Petites crèmes au chocolat-praliné

Une saison en dessert, ou plutôt en entremets. Du chocolat au praliné qui traine au fond du placard, quelques œufs qui ne demandent que cela, un peu de lait, et hop, au four… 6 petits pots pour le Doudou qui aime tant le chocolat et qui ne veut jamais manger autre chose que du noir : eh bien, non. Toc ! Il y a du lait et du praliné. Heureusement, il aime ça, tout de même ! Et je regarde avec satisfaction le petit stock de crème diminuer à chaque repas…

CREME AU CHOCOLAT-PRALINE

Pour 6 crèmes

5 œufs
170g de chocolat praliné dessert
60cl de lait entier
50g de sucre cassonnade
50g de chocolat noir dessert

Porter le lait à ébullition. Couper le chocolat en petits morceaux.
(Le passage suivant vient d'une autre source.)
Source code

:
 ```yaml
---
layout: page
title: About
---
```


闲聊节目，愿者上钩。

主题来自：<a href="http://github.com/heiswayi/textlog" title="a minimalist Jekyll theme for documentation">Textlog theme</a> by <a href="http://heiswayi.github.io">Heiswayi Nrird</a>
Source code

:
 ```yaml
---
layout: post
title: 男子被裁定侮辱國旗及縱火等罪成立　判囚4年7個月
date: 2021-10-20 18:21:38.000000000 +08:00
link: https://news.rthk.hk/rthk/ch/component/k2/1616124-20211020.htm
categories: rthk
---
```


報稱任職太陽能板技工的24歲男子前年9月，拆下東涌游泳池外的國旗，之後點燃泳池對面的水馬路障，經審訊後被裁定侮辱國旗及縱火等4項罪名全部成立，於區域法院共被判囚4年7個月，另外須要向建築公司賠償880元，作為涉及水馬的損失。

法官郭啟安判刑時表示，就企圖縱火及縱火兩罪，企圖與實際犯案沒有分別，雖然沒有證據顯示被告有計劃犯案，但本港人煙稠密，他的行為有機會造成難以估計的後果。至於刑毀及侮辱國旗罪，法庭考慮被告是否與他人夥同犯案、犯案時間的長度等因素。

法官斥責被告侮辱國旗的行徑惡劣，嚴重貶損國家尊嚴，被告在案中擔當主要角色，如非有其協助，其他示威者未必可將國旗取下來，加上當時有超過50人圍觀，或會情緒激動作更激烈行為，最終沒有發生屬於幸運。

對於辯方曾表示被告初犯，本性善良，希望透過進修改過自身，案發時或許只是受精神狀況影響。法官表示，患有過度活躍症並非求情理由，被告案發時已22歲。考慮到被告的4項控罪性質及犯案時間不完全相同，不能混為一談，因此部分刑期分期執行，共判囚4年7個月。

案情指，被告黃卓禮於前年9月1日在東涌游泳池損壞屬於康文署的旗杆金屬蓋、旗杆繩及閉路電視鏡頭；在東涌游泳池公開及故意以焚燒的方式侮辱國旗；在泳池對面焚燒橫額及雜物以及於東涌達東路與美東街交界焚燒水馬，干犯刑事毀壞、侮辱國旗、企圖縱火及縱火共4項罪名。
Verser le lait bouillant sur le chocolat, laisser reposer 1 minute puis tourner délicatement pour faire fondre entièrement le chocolat. Vous obtenez une jolie crème.

Battre les œufs et le sucre. Verser le chocolat au lait dans les œufs. Bien mélanger.

Préchauffer le four à 180°c. Porter à ébullition de l'eau. Poser les petits pots dans un plat allant au four, verser la préparation ans les pots. Remplir le plat d'eau bouillante à mi-hauteur des pots. Enfourner 15 minutes.

Ôter les pots du plat, les laisser refroidir avant de les placer au réfrigérateur.

04 février 2012

Cookies au chocolat, tout chocolat

Petite spéciale dédicace à un ami qui prépare des cookies pour ses collègues de bureau… Ceux-là ne contiennent ni nougatine ni pépites de chocolat, mais des noix très franchouillardes et de bonne qualité, et un chocolat belge d'un artisan qui est un passionné des passionnés…

Ce que j'aime particulièrement dans le cookie, c'est que selon le degré de cuisson, il peut être une fois refroidi, très croquant ou encore un tout petit moelleux au centre ; Et moi, j'aime quand il reste un tout petit peu de moelleux… Avec les morceaux de chocolat, cela fait un joli contraste et c'est fondant de plaisir.

J'ai donc utilisé des noix du Périgord et du chocolat de chez Pierre Marcolini. Il faut absolument que je monte à Bruxelles voir son atelier : quand il vous parle de chocolat, il y a vraiment tout l'univers dans ses yeux. Il a cette façon bien à lui de vous faire rêver sur une gourmandise dont a priori, je ne raffole pas (dans le sens je ne me damnerais pas pour manger du chocolat, alors que je ne survivrais pas sans thé, par exemple). Il aime comme moi, les chocolats puissants, mais comme Arno et moi, il apprécie aussi un bon cigare. A ce propos, il y a un chocolat qui me rappelle ce type de dégustation : c'est son Oriente Cuba de Limited Edition (Carré2 Chocolat). C'est justement un chocolat extrême qui reste long en bouche, et cela, j'adore…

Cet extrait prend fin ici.